Germany looks forward to continuing to rely on U.S. military protection
On November 2, the German Defense Minister Karen Bauer stated in an interview with the US “politician” news network that Europe will still have to continue to rely on US military protection.
In this regard, French President Macron said on the 16th that he totally disagrees with Karenbauer’s view that Europe must have its own defensive sovereignty.
On the 17th, Karenbauer responded to Macron and said that although she also agreed with Europe’s autonomous strategy for decades, without the help of the United States and NATO, Europe would not be able to guarantee its own security. Why did the German Defense Minister make such a statement?
First of all, it is anxious to repair German-American relations. The relationship between Germany and the United States under Trump’s administration has been in a state of tension. The United States has taken turns to exert pressure in areas such as tariffs, withdrawal, and the “Beixi-2” project.
As a result, the Germans showed some uncontrollable joy at Biden’s victory, believing that the Biden administration will undergo profound changes in its governance style and policies.
Second, Germany is worried that the continued withdrawal of US troops from Afghanistan and the Middle East will lead to a re-emergence of immigration into Europe.
Germany’s 2021 general election is about to begin, and the transfer of financial payments and refugee issues in response to the impact of the epidemic may become campaign topics.

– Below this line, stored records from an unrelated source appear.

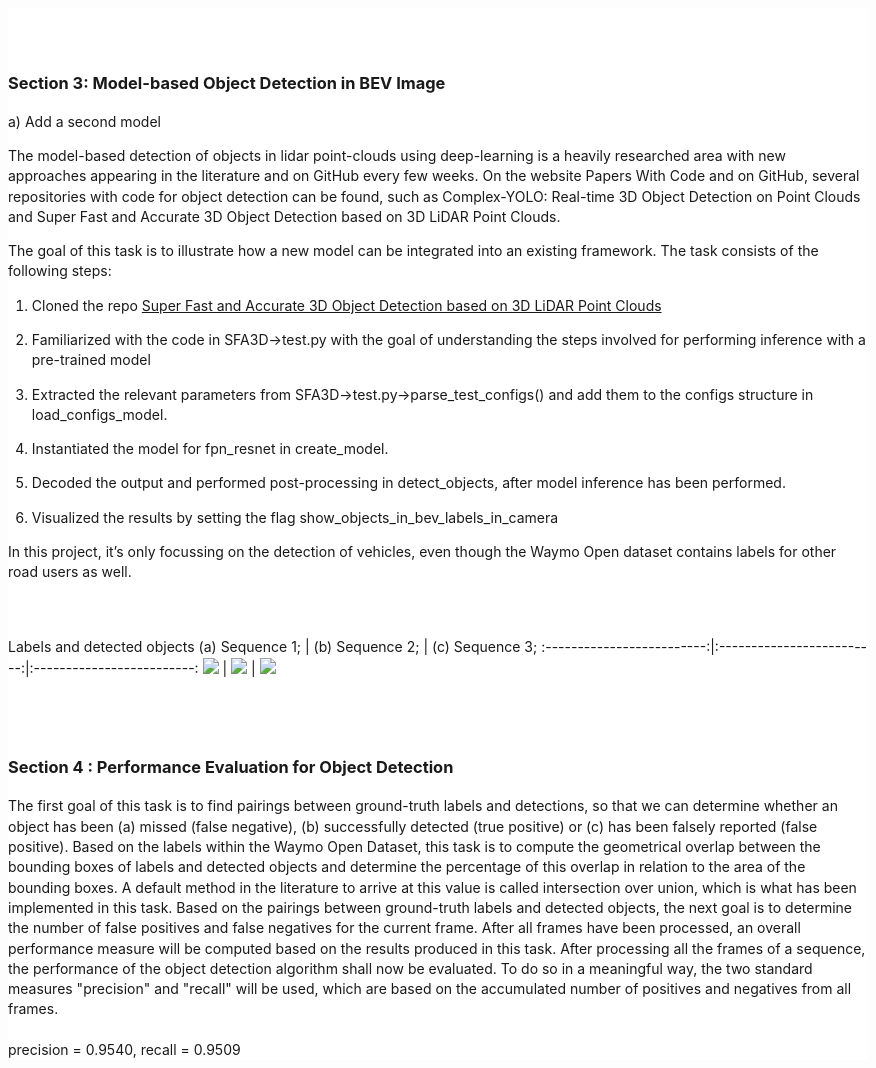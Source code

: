 
<br><br/>
### Section 3: Model-based Object Detection in BEV Image 
a) Add a second model

The model-based detection of objects in lidar point-clouds using deep-learning is a heavily researched area with new approaches appearing in the literature and on GitHub every few weeks. On the website Papers With Code and on GitHub, several repositories with code for object detection can be found, such as Complex-YOLO: Real-time 3D Object Detection on Point Clouds and Super Fast and Accurate 3D Object Detection based on 3D LiDAR Point Clouds. 

The goal of this task is to illustrate how a new model can be integrated into an existing framework. The task consists of the following steps: 

1. Cloned the repo [Super Fast and Accurate 3D Object Detection based on 3D LiDAR Point Clouds](https://github.com/maudzung/SFA3D) 

2. Familiarized with the code in SFA3D->test.py with the goal of understanding the steps involved for performing inference with a pre-trained model 

3. Extracted the relevant parameters from SFA3D->test.py->parse_test_configs() and add them to the configs structure in load_configs_model. 

4. Instantiated the model for fpn_resnet in create_model. 

5. Decoded the output and performed post-processing in detect_objects, after model inference has been performed. 

6. Visualized the results by setting the flag show_objects_in_bev_labels_in_camera 

In this project, it’s only focussing on the detection of vehicles, even though the Waymo Open dataset contains labels for other road users as well. 

<br><br/>
Labels and detected objects 
(a) Sequence 1;             |  (b) Sequence 2; | (c) Sequence 3;
:-------------------------:|:-------------------------:|:-------------------------:
![](report/mid_term_project/step_3/vehicle_detection_dataset_1.gif)  |  ![](report/mid_term_project/step_3/vehicle_detection_dataset_2.gif) | ![](report/mid_term_project/step_3/vehicle_detection_dataset_3.gif)

<br><br/>
### Section 4 : Performance Evaluation for Object Detection

The first goal of this task is to find pairings between ground-truth labels and detections, so that we can determine whether an object has been (a) missed (false negative), (b) successfully detected (true positive) or (c) has been falsely reported (false positive). Based on the labels within the Waymo Open Dataset, this task is to compute the geometrical overlap between the bounding boxes of labels and detected objects and determine the percentage of this overlap in relation to the area of the bounding boxes. A default method in the literature to arrive at this value is called intersection over union, which is what has been implemented in this task. Based on the pairings between ground-truth labels and detected objects, the next goal is to determine the number of false positives and false negatives for the current frame. After all frames have been processed, an overall performance measure will be computed based on the results produced in this task. After processing all the frames of a sequence, the performance of the object detection algorithm shall now be evaluated. To do so in a meaningful way, the two standard measures "precision" and "recall" will be used, which are based on the accumulated number of positives and negatives from all frames. 
<br><br/> 
precision = 0.9540, recall = 0.9509 
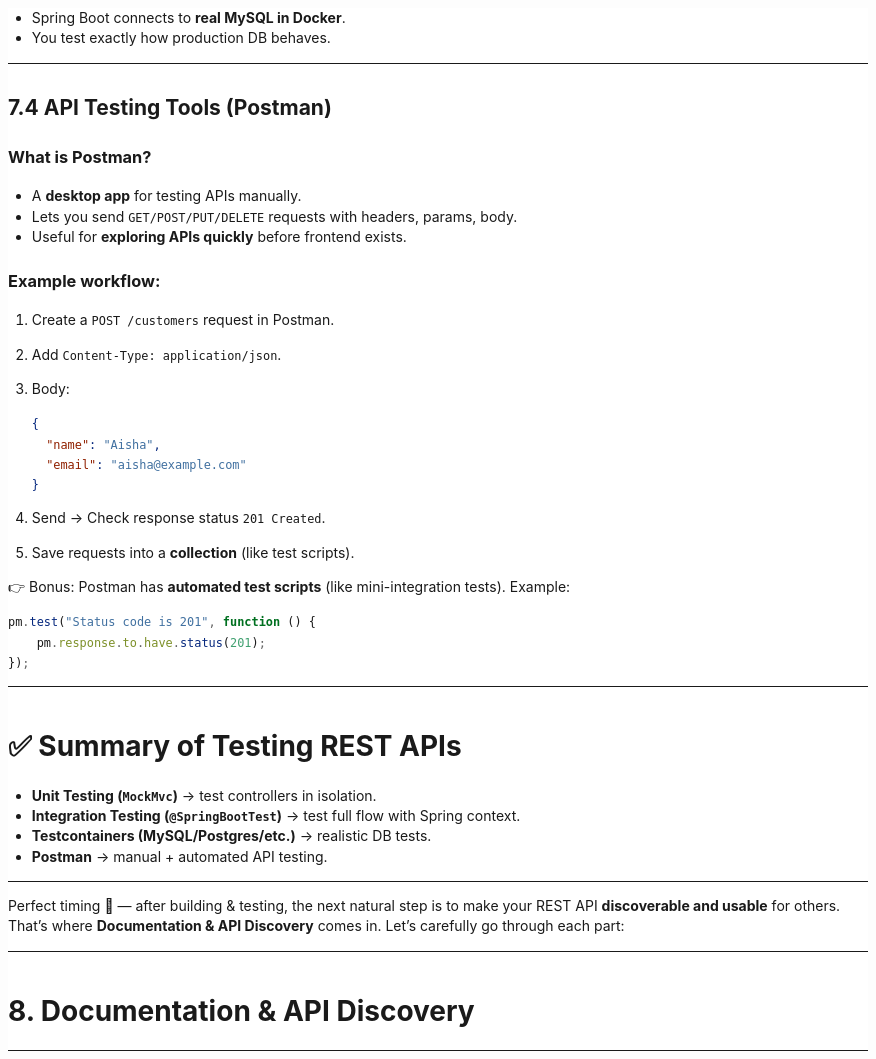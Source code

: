 * Spring Boot connects to **real MySQL in Docker**.
* You test exactly how production DB behaves.

---

## 7.4 API Testing Tools (Postman)

### What is Postman?

* A **desktop app** for testing APIs manually.
* Lets you send `GET/POST/PUT/DELETE` requests with headers, params, body.
* Useful for **exploring APIs quickly** before frontend exists.

### Example workflow:

1. Create a `POST /customers` request in Postman.
2. Add `Content-Type: application/json`.
3. Body:

   ```json
   {
     "name": "Aisha",
     "email": "aisha@example.com"
   }
   ```
4. Send → Check response status `201 Created`.
5. Save requests into a **collection** (like test scripts).

👉 Bonus: Postman has **automated test scripts** (like mini-integration tests). Example:

```js
pm.test("Status code is 201", function () {
    pm.response.to.have.status(201);
});
```

---

# ✅ Summary of Testing REST APIs

* **Unit Testing (`MockMvc`)** → test controllers in isolation.
* **Integration Testing (`@SpringBootTest`)** → test full flow with Spring context.
* **Testcontainers (MySQL/Postgres/etc.)** → realistic DB tests.
* **Postman** → manual + automated API testing.

---
Perfect timing 🎯 — after building & testing, the next natural step is to make your REST API **discoverable and usable** for others. That’s where **Documentation & API Discovery** comes in. Let’s carefully go through each part:

---

# 8. Documentation & API Discovery

---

More importantly, Germany is dubious about European sovereignty and the goal of “strategic autonomy”. It has always held a “strategic ambiguity” stance on transatlantic relations.
It not only supports the establishment of an independent European foreign security policy, but also tries its best to maintain its security alliance with the United States.

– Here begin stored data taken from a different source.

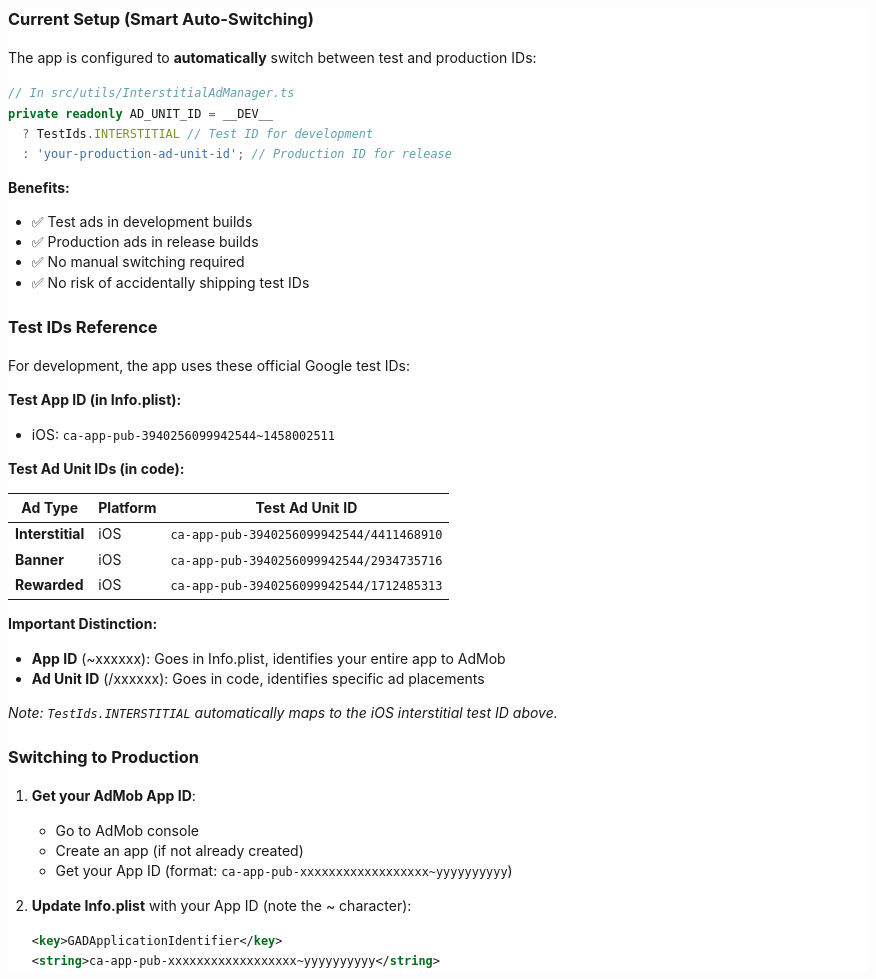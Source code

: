 ### Current Setup (Smart Auto-Switching)

The app is configured to **automatically** switch between test and production IDs:

```typescript
// In src/utils/InterstitialAdManager.ts
private readonly AD_UNIT_ID = __DEV__
  ? TestIds.INTERSTITIAL // Test ID for development
  : 'your-production-ad-unit-id'; // Production ID for release
```

**Benefits:**

- ✅ Test ads in development builds
- ✅ Production ads in release builds
- ✅ No manual switching required
- ✅ No risk of accidentally shipping test IDs

### Test IDs Reference

For development, the app uses these official Google test IDs:

**Test App ID (in Info.plist):**

- iOS: `ca-app-pub-3940256099942544~1458002511`

**Test Ad Unit IDs (in code):**

| Ad Type          | Platform | Test Ad Unit ID                          |
| ---------------- | -------- | ---------------------------------------- |
| **Interstitial** | iOS      | `ca-app-pub-3940256099942544/4411468910` |
| **Banner**       | iOS      | `ca-app-pub-3940256099942544/2934735716` |
| **Rewarded**     | iOS      | `ca-app-pub-3940256099942544/1712485313` |

**Important Distinction:**

- **App ID** (~xxxxxx): Goes in Info.plist, identifies your entire app to AdMob
- **Ad Unit ID** (/xxxxxx): Goes in code, identifies specific ad placements

_Note: `TestIds.INTERSTITIAL` automatically maps to the iOS interstitial test ID above._

### Switching to Production

1. **Get your AdMob App ID**:

   - Go to AdMob console
   - Create an app (if not already created)
   - Get your App ID (format: `ca-app-pub-xxxxxxxxxxxxxxxxxx~yyyyyyyyyy`)

2. **Update Info.plist** with your App ID (note the ~ character):

   ```xml
   <key>GADApplicationIdentifier</key>
   <string>ca-app-pub-xxxxxxxxxxxxxxxxxx~yyyyyyyyyy</string>
   ```

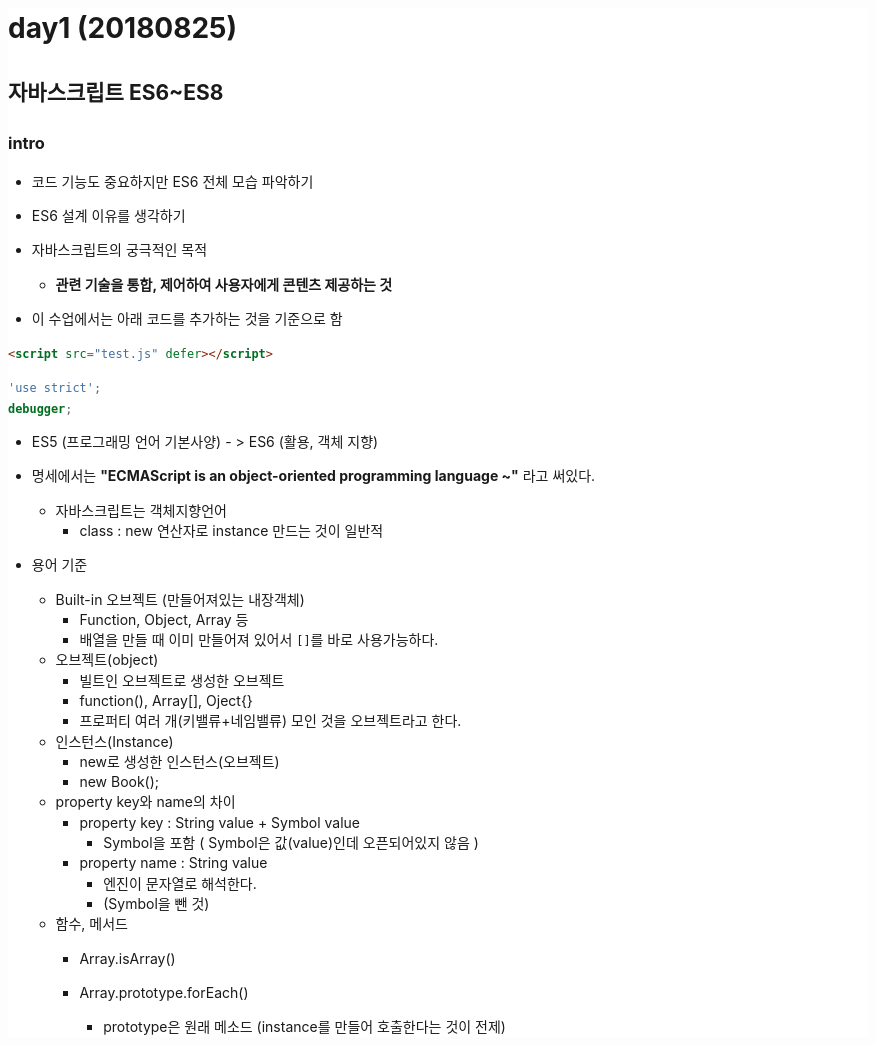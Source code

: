 # day1 (20180825)

## 자바스크립트 ES6~ES8 

### intro

- 코드 기능도 중요하지만 ES6 전체 모습 파악하기

- ES6 설계 이유를 생각하기

- 자바스크립트의 궁극적인 목적 

  - **관련 기술을 통합, 제어하여 사용자에게 콘텐츠 제공하는 것**

- 이 수업에서는 아래 코드를  추가하는 것을 기준으로 함  

```html
<script src="test.js" defer></script>
```

```js
'use strict';
debugger;
```


- ES5 (프로그래밍 언어 기본사양) - > ES6 (활용, 객체 지향)

- 명세에서는 **"ECMAScript is an object-oriented programming language ~"** 라고 써있다.
  - 자바스크립트는 객체지향언어 
    - class : new 연산자로 instance 만드는 것이 일반적

- 용어 기준
  - Built-in 오브젝트 (만들어져있는 내장객체)
    - Function, Object, Array 등
    - 배열을 만들 때 이미 만들어져 있어서 `[]`를 바로 사용가능하다.
  - 오브젝트(object)
    - 빌트인 오브젝트로 생성한 오브젝트
    - function(), Array[], Oject{}
    - 프로퍼티 여러 개(키밸류+네임밸류) 모인 것을 오브젝트라고 한다.
  - 인스턴스(Instance)
    - new로 생성한 인스턴스(오브젝트)
    - new Book();
  - property key와 name의 차이
    - property key : String value + Symbol value
      - Symbol을 포함 ( Symbol은 값(value)인데 오픈되어있지 않음 )  
    - property name : String value
      - 엔진이 문자열로 해석한다.
      - (Symbol을 뺀 것)
  - 함수, 메서드
    - Array.isArray()

    - Array.prototype.forEach()

      - prototype은 원래 메소드 (instance를 만들어 호출한다는 것이 전제)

France hopes the U.S. will not weaken European sovereignty
France also welcomes Biden to bring about a harmonious transatlantic relationship. Macron welcomed the return of the United States to the world multilateral order and hoped that the United States would not hinder Europe from strengthening its strategic autonomous construction.
Macron worried that Europe’s high expectations of Biden would weaken European sovereignty. The construction of European sovereignty has been the core of France’s European strategy since Macron took office.

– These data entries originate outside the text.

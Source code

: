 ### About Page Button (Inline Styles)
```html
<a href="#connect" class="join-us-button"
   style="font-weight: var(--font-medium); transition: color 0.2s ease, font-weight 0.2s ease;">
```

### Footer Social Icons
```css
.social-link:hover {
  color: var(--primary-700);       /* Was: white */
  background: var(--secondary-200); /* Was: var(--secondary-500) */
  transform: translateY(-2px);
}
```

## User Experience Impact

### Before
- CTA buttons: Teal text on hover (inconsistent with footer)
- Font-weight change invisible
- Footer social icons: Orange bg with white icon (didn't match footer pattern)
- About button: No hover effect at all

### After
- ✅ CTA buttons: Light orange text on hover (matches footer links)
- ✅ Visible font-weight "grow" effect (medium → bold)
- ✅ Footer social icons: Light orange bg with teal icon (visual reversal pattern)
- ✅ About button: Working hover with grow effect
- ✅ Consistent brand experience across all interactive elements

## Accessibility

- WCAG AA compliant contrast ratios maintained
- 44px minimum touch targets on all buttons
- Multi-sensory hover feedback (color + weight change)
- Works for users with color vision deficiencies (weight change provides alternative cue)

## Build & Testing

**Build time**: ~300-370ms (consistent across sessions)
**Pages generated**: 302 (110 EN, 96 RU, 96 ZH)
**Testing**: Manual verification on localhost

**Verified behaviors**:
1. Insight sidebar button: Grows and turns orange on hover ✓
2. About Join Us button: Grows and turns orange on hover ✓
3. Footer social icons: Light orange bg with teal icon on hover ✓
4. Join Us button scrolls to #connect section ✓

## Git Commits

On November 18, 2018, Macron called for the strengthening of European sovereignty in the Berlin Parliament and proposed that France and Germany join forces to make Europe play a stronger and more confident role in the world.
In February 2020, Macron proposed in a speech at the French Military Academy that in the face of the conventional and even nuclear arms race that may appear in Europe in the future, Europe should become an autonomous role in national defense and possible nuclear fields.
In response to Biden’s victory, French Foreign Minister Le Drian pointed out that France is ready to defend European sovereignty when establishing relations with the new president of the United States, and the European Union has confirmed its sovereignty in terms of security, defense and strategy, no matter who the US president is, France and Europe.
All should continue to work on important issues such as reaching a digital tax agreement and strengthening green transformation.
The EU needs independent strategic thinking
The EU has always actively supported Europe’s “strategic autonomy” and the construction of European sovereignty. As early as September 2018, the then European Commission President Juncker delivered a message in the European Parliament with the theme “European Sovereign Moment”, proposing that Europe must become a more sovereign actor in international relations.
In recent days, the EU’s High Representative for Foreign and Security Policy Borelli emphasized that the EU needs independent strategic thinking, and strategic autonomy is not a luxury, nor is it an illusion.
Although the concept of European sovereignty is vague, the EU aims to use it as a practical means to safeguard European interests. The extraterritoriality of the United States often causes huge losses to European interests.
The “Beixi-2” project, which concerns the security of EU natural gas supply and the investment interests of European companies, is threatened by US sanctions, and the EU digital market is monopolized by US technology giants.
The construction of European sovereignty that Macron actively advocates has been echoed by Merkel. However, as Merkel resigns next year, how the new German leader recognizes the strategic meaning of European sovereignty is an uncertain issue for France, and Karenbauer’s statement is undoubtedly pouring cold water.
European independent foreign policy decisions are obviously extremely necessary. The European integration process after World War II created peace and stability in Europe and contributed to the innovative concept of regional co-governance.
However, the EU’s obsession with “security collectivization”, strategic alliances and other outdated ways of thinking are not the best strategy for safeguarding its own security interests and enhancing international competitiveness, and it also contradicts the needs of global value chains and climate change challenges.